## Task instructions
Check each line of the material, and show the ones that include the word "main".

## Task material
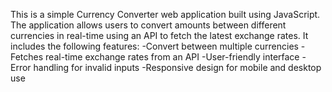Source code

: This is a simple Currency Converter web application built using JavaScript. The application allows users to convert amounts between different currencies in real-time using an API to fetch the latest exchange rates.
It includes the following features:
-Convert between multiple currencies
-Fetches real-time exchange rates from an API
-User-friendly interface
-Error handling for invalid inputs
-Responsive design for mobile and desktop use
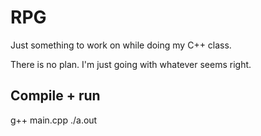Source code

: # RPG

Just something to work on while doing my C++ class.

There is no plan. I'm just going with whatever seems right.

## Compile + run
g++ main.cpp
./a.out


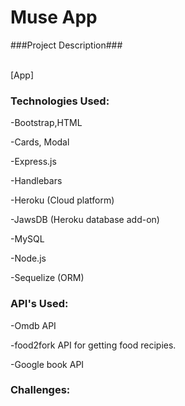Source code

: 
<h1>Muse App</h1>



###Project Description### <br><br>




[App]


<h3>Technologies Used:</h3>

-Bootstrap,HTML

-Cards, Modal

-Express.js

-Handlebars 

-Heroku (Cloud platform)

-JawsDB (Heroku database add-on)

-MySQL 

-Node.js 

-Sequelize (ORM)



<h3>API's Used:</h3>
-Omdb API

-food2fork API for getting food recipies.

-Google book API

<h3>Challenges:</h3>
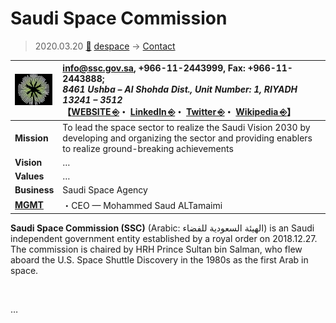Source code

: # Saudi Space Commission
> 2020.03.20 [🚀](../../../index/index.md) [despace](../index.md) → [Contact](../contact.md)

|[![](../f/contact/s/saudi_sc_logo1_thumb.webp)](../f/contact/s/saudi_sc_logo1.webp)|<info@ssc.gov.sa>, +966-11-2443999, Fax: +966-11-2443888;<br> *8461 Ushba – Al Shohda Dist., Unit Number: 1, RIYADH 13241 – 3512*<br> 【[WEBSITE ⎆](https://saudispace.gov.sa/)・ [LinkedIn ⎆](https://www.linkedin.com/company/saudi-space-commission)・ [Twitter ⎆](https://twitter.com/saudispace)・ [Wikipedia ⎆](https://en.wikipedia.org/wiki/Saudi_Space_Commission)】|
|:-|:-|
|**Mission**|To lead the space sector to realize the Saudi Vision 2030 by developing and organizing the sector and providing enablers to realize ground-breaking achievements|
|**Vision**|…|
|**Values**|…|
|**Business**|Saudi Space Agency|
|**[MGMT](../mgmt.md)**|・CEO — Mohammed Saud ALTamaimi|

**Saudi Space Commission (SSC)** (Arabic: الهيئة السعودية للفضاء) is an Saudi independent government entity established by a royal order on 2018.12.27. The commission is chaired by HRH Prince Sultan bin Salman, who flew aboard the U.S. Space Shuttle Discovery in the 1980s as the first Arab in space.


<p style="page-break-after:always"> </p>

…

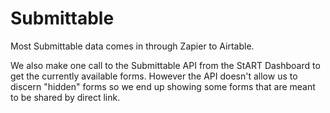 # Submittable

Most Submittable data comes in through Zapier to Airtable.

We also make one call to the Submittable API from the StART Dashboard to get the currently available forms.
However the API doesn't allow us to discern "hidden" forms so we end up showing some forms that are meant to be shared by direct link.

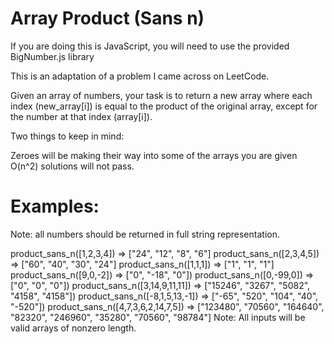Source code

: # Array Product (Sans n)

If you are doing this is JavaScript, you will need to use the provided BigNumber.js library

This is an adaptation of a problem I came across on LeetCode.

Given an array of numbers, your task is to return a new array where each index (new_array[i]) is equal to the product of the original array, except for the number at that index (array[i]).

Two things to keep in mind:

Zeroes will be making their way into some of the arrays you are given
O(n^2) solutions will not pass.

# Examples:

Note: all numbers should be returned in full string representation.

product_sans_n([1,2,3,4]) => ["24", "12", "8", "6"]
product_sans_n([2,3,4,5]) => ["60", "40", "30", "24"]
product_sans_n([1,1,1]) => ["1", "1", "1"]
product_sans_n([9,0,-2]) => ["0", "-18", "0"])
product_sans_n([0,-99,0]) => ["0", "0", "0"])
product_sans_n([3,14,9,11,11]) => ["15246", "3267", "5082", "4158", "4158"])
product_sans_n([-8,1,5,13,-1]) => ["-65", "520", "104", "40", "-520"])
product_sans_n([4,7,3,6,2,14,7,5]) => ["123480", "70560", "164640", "82320", "246960", "35280", "70560", "98784"]
Note: All inputs will be valid arrays of nonzero length.
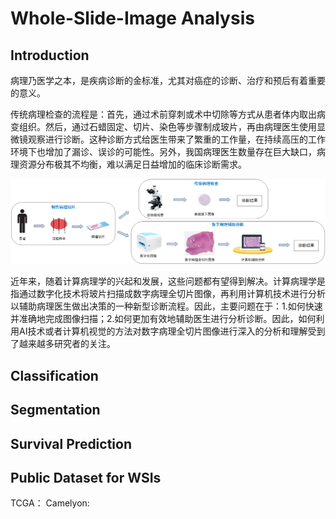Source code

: Whole-Slide-Image Analysis
===========================================
Introduction
-------------------------------------------
病理乃医学之本，是疾病诊断的金标准，尤其对癌症的诊断、治疗和预后有着重要的意义。

传统病理检查的流程是：首先，通过术前穿刺或术中切除等方式从患者体内取出病变组织。然后，通过石蜡固定、切片、染色等步骤制成玻片，再由病理医生使用显微镜观察进行诊断。这种诊断方式给医生带来了繁重的工作量，在持续高压的工作环境下也增加了漏诊、误诊的可能性。另外，我国病理医生数量存在巨大缺口，病理资源分布极其不均衡，难以满足日益增加的临床诊断需求。

![pathology-procedure](https://github.com/Zero-We/Whole-Slide-Image/blob/main/image/pathology-procedure.png)

近年来，随着计算病理学的兴起和发展，这些问题都有望得到解决。计算病理学是指通过数字化技术将玻片扫描成数字病理全切片图像，再利用计算机技术进行分析以辅助病理医生做出决策的一种新型诊断流程。因此，主要问题在于：1.如何快速并准确地完成图像扫描；2.如何更加有效地辅助医生进行分析诊断。因此，如何利用AI技术或者计算机视觉的方法对数字病理全切片图像进行深入的分析和理解受到了越来越多研究者的关注。



Classification
-------------------------------------------

Segmentation
-------------------------------------------

Survival Prediction
-------------------------------------------

Public Dataset for WSIs
-------------------------------------------
TCGA：
Camelyon:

## Answer for this exercise
g++ main.cpp
![pathology-procedure](https://github.com/Zero-We/Whole-Slide-Image/blob/main/image/pathology-procedure.png)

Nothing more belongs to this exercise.